- _EXERCISE PROMPT_
Please reproduce, exactly and in full, the lines running from the one that contains "Let's now implement the Dirichlet process." to the end of the entries.

── DATA FOR THIS TASK

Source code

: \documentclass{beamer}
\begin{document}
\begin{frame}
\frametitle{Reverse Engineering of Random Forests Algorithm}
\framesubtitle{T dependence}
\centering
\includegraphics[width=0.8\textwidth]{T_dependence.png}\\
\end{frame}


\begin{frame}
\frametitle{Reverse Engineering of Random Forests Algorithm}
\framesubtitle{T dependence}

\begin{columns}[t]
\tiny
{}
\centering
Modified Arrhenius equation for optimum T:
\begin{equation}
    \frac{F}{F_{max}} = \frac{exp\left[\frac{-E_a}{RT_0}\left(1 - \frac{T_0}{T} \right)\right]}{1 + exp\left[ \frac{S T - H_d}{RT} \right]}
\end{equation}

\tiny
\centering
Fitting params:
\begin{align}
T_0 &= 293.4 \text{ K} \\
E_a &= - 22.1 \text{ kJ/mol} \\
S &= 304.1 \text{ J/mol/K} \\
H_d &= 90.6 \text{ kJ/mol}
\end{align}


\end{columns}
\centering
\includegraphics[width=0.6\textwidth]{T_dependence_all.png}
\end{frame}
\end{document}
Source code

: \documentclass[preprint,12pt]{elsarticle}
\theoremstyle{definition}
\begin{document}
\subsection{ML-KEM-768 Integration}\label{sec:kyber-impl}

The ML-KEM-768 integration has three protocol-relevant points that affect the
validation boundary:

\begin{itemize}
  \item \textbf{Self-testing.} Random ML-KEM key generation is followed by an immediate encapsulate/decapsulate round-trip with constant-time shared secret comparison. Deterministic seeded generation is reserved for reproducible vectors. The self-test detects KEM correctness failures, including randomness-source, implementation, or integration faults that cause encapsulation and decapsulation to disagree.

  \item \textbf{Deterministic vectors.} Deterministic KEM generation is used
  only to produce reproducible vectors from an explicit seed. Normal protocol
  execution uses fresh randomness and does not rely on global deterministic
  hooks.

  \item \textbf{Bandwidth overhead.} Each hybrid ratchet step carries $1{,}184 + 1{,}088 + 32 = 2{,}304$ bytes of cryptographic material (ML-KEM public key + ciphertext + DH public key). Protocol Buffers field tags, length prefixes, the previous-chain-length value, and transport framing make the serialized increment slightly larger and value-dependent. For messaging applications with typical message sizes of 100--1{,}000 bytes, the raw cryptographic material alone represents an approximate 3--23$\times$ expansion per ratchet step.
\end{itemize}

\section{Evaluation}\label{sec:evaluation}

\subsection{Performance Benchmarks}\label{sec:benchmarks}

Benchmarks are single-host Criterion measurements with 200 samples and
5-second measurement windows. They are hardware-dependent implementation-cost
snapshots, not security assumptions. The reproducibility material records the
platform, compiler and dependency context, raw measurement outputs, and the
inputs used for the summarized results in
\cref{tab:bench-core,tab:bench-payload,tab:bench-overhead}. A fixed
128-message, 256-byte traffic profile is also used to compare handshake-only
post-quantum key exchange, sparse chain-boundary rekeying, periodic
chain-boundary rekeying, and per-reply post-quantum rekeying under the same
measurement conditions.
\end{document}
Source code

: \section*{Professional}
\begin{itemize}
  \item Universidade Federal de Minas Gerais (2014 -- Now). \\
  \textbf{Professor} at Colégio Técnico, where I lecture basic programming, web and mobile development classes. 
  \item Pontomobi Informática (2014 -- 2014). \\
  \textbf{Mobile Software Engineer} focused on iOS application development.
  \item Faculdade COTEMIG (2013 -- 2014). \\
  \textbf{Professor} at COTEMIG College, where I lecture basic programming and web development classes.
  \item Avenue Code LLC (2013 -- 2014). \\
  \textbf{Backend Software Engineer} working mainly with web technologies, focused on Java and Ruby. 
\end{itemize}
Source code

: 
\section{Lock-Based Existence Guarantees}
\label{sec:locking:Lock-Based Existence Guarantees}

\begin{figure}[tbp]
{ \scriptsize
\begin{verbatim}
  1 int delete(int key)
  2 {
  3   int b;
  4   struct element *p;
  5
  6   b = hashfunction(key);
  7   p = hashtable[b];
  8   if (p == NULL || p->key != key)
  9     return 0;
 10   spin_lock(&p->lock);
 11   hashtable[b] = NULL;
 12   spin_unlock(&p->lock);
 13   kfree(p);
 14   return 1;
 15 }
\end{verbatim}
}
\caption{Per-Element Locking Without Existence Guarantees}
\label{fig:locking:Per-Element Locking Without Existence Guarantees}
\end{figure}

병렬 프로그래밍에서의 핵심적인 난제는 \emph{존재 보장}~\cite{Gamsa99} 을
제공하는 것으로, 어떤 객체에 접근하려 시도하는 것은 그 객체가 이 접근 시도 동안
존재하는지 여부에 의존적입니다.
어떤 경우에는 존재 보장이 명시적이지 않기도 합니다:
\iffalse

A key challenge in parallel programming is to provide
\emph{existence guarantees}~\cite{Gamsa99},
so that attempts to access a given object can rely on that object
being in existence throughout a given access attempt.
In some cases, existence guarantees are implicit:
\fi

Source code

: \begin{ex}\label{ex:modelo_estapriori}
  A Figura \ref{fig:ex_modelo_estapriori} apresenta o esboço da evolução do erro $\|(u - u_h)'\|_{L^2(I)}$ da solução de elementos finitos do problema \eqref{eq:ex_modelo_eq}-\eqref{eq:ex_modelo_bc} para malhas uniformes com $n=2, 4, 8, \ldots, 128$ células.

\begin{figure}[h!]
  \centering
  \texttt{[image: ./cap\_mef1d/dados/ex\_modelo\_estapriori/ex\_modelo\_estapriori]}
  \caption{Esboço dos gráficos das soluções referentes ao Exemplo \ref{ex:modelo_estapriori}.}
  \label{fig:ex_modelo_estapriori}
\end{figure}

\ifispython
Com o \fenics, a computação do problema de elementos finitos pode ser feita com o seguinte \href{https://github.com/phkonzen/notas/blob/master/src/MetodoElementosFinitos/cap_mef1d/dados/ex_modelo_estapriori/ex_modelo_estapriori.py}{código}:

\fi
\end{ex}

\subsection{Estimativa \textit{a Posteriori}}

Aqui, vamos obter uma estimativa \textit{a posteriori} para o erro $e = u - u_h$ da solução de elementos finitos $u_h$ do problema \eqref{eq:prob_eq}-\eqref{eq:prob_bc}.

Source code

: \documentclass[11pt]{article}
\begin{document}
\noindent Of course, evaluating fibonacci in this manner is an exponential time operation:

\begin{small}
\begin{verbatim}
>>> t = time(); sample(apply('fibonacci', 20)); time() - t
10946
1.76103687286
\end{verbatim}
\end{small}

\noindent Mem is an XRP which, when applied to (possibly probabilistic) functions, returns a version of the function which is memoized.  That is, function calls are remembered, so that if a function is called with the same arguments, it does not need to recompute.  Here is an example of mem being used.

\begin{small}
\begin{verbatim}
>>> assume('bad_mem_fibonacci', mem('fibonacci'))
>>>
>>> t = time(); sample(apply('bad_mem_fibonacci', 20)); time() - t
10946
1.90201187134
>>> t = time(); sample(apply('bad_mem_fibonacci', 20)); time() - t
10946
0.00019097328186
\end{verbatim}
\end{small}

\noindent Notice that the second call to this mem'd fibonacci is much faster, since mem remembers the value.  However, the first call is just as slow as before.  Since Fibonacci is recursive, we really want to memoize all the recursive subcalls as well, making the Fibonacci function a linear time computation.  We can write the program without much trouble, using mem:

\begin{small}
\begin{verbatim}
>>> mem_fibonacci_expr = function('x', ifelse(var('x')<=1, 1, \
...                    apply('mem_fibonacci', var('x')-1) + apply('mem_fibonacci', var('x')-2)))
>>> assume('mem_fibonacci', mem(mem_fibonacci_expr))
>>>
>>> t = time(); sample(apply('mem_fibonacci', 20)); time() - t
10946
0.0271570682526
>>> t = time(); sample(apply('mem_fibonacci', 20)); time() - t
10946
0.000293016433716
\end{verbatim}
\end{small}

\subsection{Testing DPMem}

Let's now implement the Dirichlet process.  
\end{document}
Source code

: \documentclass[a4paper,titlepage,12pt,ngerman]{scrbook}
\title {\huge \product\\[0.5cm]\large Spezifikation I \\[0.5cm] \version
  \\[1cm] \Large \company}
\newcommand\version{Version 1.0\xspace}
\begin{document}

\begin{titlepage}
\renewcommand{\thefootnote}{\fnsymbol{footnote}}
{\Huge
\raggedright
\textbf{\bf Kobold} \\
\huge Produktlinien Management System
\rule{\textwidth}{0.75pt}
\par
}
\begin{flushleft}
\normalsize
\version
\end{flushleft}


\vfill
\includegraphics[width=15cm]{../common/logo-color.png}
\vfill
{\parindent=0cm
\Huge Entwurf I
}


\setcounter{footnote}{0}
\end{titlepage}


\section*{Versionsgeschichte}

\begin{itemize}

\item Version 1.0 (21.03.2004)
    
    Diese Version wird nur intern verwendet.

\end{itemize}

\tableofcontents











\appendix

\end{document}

────

- _REPLY TO THE EXERCISE_
Let's now implement the Dirichlet process.  
\end{document}
Source code

: \documentclass[a4paper,titlepage,12pt,ngerman]{scrbook}
\title {\huge \product\\[0.5cm]\large Spezifikation I \\[0.5cm] \version
  \\[1cm] \Large \company}
\newcommand\version{Version 1.0\xspace}
\begin{document}

\begin{titlepage}
\renewcommand{\thefootnote}{\fnsymbol{footnote}}
{\Huge
\raggedright
\textbf{\bf Kobold} \\
\huge Produktlinien Management System
\rule{\textwidth}{0.75pt}
\par
}
\begin{flushleft}
\normalsize
\version
\end{flushleft}


\vfill
\includegraphics[width=15cm]{../common/logo-color.png}
\vfill
{\parindent=0cm
\Huge Entwurf I
}


\setcounter{footnote}{0}
\end{titlepage}


\section*{Versionsgeschichte}

\begin{itemize}

\item Version 1.0 (21.03.2004)
    
    Diese Version wird nur intern verwendet.

\end{itemize}

\tableofcontents











\appendix

\end{document}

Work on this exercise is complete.